What is your role at the National Trust?
I’ve been the countryside manager for Herefordshire since 2011, responsible for nearly 2000 hectares of woodland and farmland including Croft Castle and parkland, one of the top ten sites in the country for the quality and diversity of its ancient trees. These include a 1,000 year oak and a row of Spanish chestnuts which, legend has it, were taken from captured Spanish vessels during the Spanish Armada in 1588.
How easy is it to manage such a large estate?
It’s a challenge made more difficult by the impact the First World War had on the availability of wood. To give a supply of quick growing timber, conifers were planted over large areas of the 50 hectare parkland. Unfortunately, they took over parts of the landscape, blocking natural light from the forest floor and impacting on some of our traditional species such as Oak, Ash and Hazel.
What was the solution?
A few years ago we started a partnership project with the Forestry Commission to rejuvenate the woodland by extracting around 28 hectares of conifer, exposing an ancient wood pasture underneath an Iron Age hillfort. In addition to the wood pasture project, we reviewed Croft’s energy usage as part of the Trust’s Renewable Energy Investment Programme, with the support from our energy partner, green electricity and gas supplier, Good Energy. We decided to replace the old oil-powered boiler, which used around 19,500 litres of oil each year, with a new biomass heating system running off woodchip made from the conifers.
Has it been the success you predicted it would be?

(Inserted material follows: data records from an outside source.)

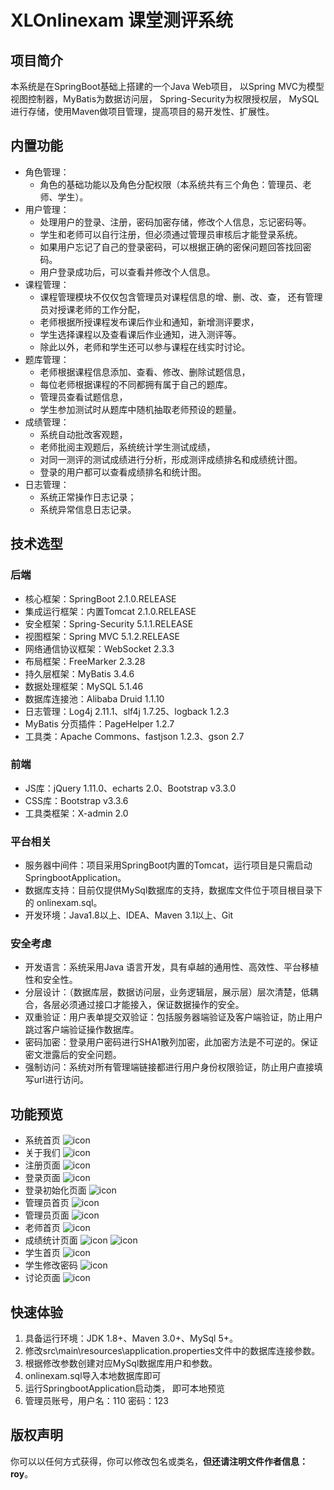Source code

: # XLOnlinexam  课堂测评系统

## 项目简介

本系统是在SpringBoot基础上搭建的一个Java Web项目，
以Spring MVC为模型视图控制器，MyBatis为数据访问层， 
Spring-Security为权限授权层，
MySQL进行存储，使用Maven做项目管理，提高项目的易开发性、扩展性。

## 内置功能

* 角色管理：
   * 角色的基础功能以及角色分配权限（本系统共有三个角色：管理员、老师、学生）。
* 用户管理：
   * 处理用户的登录、注册，密码加密存储，修改个人信息，忘记密码等。
   * 学生和老师可以自行注册，但必须通过管理员审核后才能登录系统。
   * 如果用户忘记了自己的登录密码，可以根据正确的密保问题回答找回密码。
   * 用户登录成功后，可以查看并修改个人信息。
* 课程管理：
    * 课程管理模块不仅仅包含管理员对课程信息的增、删、改、查，
       还有管理员对授课老师的工作分配，
    * 老师根据所授课程发布课后作业和通知，新增测评要求，
    * 学生选择课程以及查看课后作业通知，进入测评等。
    * 除此以外，老师和学生还可以参与课程在线实时讨论。
* 题库管理：
    * 老师根据课程信息添加、查看、修改、删除试题信息，
    * 每位老师根据课程的不同都拥有属于自己的题库。
    * 管理员查看试题信息，
    * 学生参加测试时从题库中随机抽取老师预设的题量。
* 成绩管理：
    * 系统自动批改客观题，
    * 老师批阅主观题后，系统统计学生测试成绩，
    * 对同一测评的测试成绩进行分析，形成测评成绩排名和成绩统计图。
    * 登录的用户都可以查看成绩排名和统计图。
* 日志管理：
    * 系统正常操作日志记录；
    * 系统异常信息日志记录。

## 技术选型

### 后端

* 核心框架：SpringBoot 2.1.0.RELEASE
* 集成运行框架：内置Tomcat 2.1.0.RELEASE
* 安全框架：Spring-Security 5.1.1.RELEASE
* 视图框架：Spring MVC 5.1.2.RELEASE
* 网络通信协议框架：WebSocket 2.3.3
* 布局框架：FreeMarker 2.3.28
* 持久层框架：MyBatis 3.4.6
* 数据处理框架：MySQL 5.1.46
* 数据库连接池：Alibaba Druid 1.1.10
* 日志管理：Log4j 2.11.1、slf4j 1.7.25、logback 1.2.3
* MyBatis 分页插件：PageHelper 1.2.7
* 工具类：Apache Commons、fastjson 1.2.3、gson 2.7

### 前端

* JS库：jQuery 1.11.0、echarts 2.0、Bootstrap v3.3.0
* CSS库：Bootstrap v3.3.6
* 工具类框架：X-admin 2.0

### 平台相关

* 服务器中间件：项目采用SpringBoot内置的Tomcat，运行项目是只需启动 SpringbootApplication。
* 数据库支持：目前仅提供MySql数据库的支持，数据库文件位于项目根目录下的 onlinexam.sql。
* 开发环境：Java1.8以上、IDEA、Maven 3.1以上、Git

### 安全考虑

* 开发语言：系统采用Java 语言开发，具有卓越的通用性、高效性、平台移植性和安全性。
* 分层设计：（数据库层，数据访问层，业务逻辑层，展示层）层次清楚，低耦合，各层必须通过接口才能接入，保证数据操作的安全。
* 双重验证：用户表单提交双验证：包括服务器端验证及客户端验证，防止用户跳过客户端验证操作数据库。
* 密码加密：登录用户密码进行SHA1散列加密，此加密方法是不可逆的。保证密文泄露后的安全问题。
* 强制访问：系统对所有管理端链接都进行用户身份权限验证，防止用户直接填写url进行访问。

## 功能预览

* 系统首页
![icon](./src/main/resources/static/screenshot/index.png?raw=true)
* 关于我们
![icon](./src/main/resources/static/screenshot/aboutUs.png?raw=true)
* 注册页面
![icon](./src/main/resources/static/screenshot/regist.png?raw=true)
* 登录页面
![icon](./src/main/resources/static/screenshot/login.png?raw=true)
* 登录初始化页面
![icon](./src/main/resources/static/screenshot/loginInit.png?raw=true)
* 管理员首页
![icon](./src/main/resources/static/screenshot/adminIndex.png?raw=true)
* 管理员页面
![icon](./src/main/resources/static/screenshot/adminPage.png?raw=true)
* 老师首页
![icon](./src/main/resources/static/screenshot/teacherIndex.png?raw=true)
* 成绩统计页面
![icon](./src/main/resources/static/screenshot/grade.png?raw=true)
![icon](./src/main/resources/static/screenshot/grade2.png?raw=true)
* 学生首页
![icon](./src/main/resources/static/screenshot/studentIndex.png?raw=true)
* 学生修改密码
![icon](./src/main/resources/static/screenshot/modifyPWD.png?raw=true)
* 讨论页面
![icon](./src/main/resources/static/screenshot/chatting.png?raw=true)

## 快速体验

1. 具备运行环境：JDK 1.8+、Maven 3.0+、MySql 5+。
2. 修改src\main\resources\application.properties文件中的数据库连接参数。
3. 根据修改参数创建对应MySql数据库用户和参数。
4. onlinexam.sql导入本地数据库即可
5. 运行SpringbootApplication启动类， 即可本地预览
6. 管理员账号，用户名：110 密码：123

## 版权声明

你可以以任何方式获得，你可以修改包名或类名，**但还请注明文件作者信息：roy**。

Absolutely. It’s now cost effective to cut down existing conifers within Croft’s estate to supply the new heating system which is saving 52 tonnes of CO 2 emissions each year and has also removed the risk of oil leaks. The amount of energy provided is equivalent to the heat used in around 12 average UK houses and heating bills have been cut by £6000 each year.

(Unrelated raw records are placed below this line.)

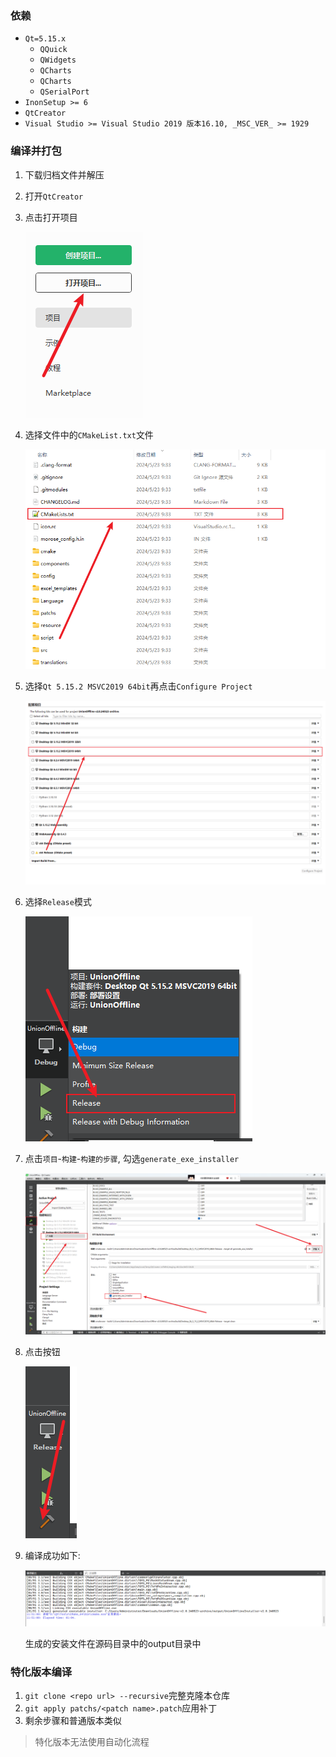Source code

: ### 依赖

* `Qt=5.15.x` 
  * `QQuick`
  * `QWidgets`
  * `QCharts`
  * `QCharts`
  * `QSerialPort`
* `InonSetup >= 6`
* `QtCreator`
* `Visual Studio >= Visual Studio 2019 版本16.10, _MSC_VER_ >= 1929`

### 编译并打包

1. 下载归档文件并解压

2. 打开`QtCreator`

3. 点击打开项目

   ![image-20240523113944095](./assets/image-20240523113944095.png)

4. 选择文件中的`CMakeList.txt`文件

   ![image-20240523114109658](./assets/image-20240523114109658.png)

5. 选择`Qt 5.15.2 MSVC2019 64bit`再点击`Configure Project`

   ![image-20240523114249501](./assets/image-20240523114249501.png)

6. 选择`Release`模式

   ![image-20240523114518151](./assets/image-20240523114518151.png)

7. 点击`项目`-`构建`-`构建的步骤`, 勾选`generate_exe_installer`

   ![image-20240523114912764](./assets/image-20240523114912764.png)

8. 点击按钮

   ![image-20240523114949150](./assets/image-20240523114949150.png)

9. 编译成功如下: 

   ![image-20240523115154324](./assets/image-20240523115154324.png)

   生成的安装文件在源码目录中的output目录中

### 特化版本编译

1. `git clone <repo url> --recursive`完整克隆本仓库
2. `git apply patchs/<patch name>.patch`应用补丁
3. 剩余步骤和普通版本类似

> 特化版本无法使用自动化流程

Work continues in the woodland at Croft and where timber is now routinely harvested from the estate it has a dual benefit of helping us to restore the historic broadleaf landscape. We’re opening up new paths and views of the wonderful landscape for visitors and have also seen an increase in biodiversity, particularly amongst endangered bird species such as the lesser spotted woodpecker and marsh tit.
We’ve even had Amber Rudd, the Secretary of State for Energy and Climate Change, come and see what we’ve been up to. She was particularly interested to learn how the biomass is benefitting forest management at Croft.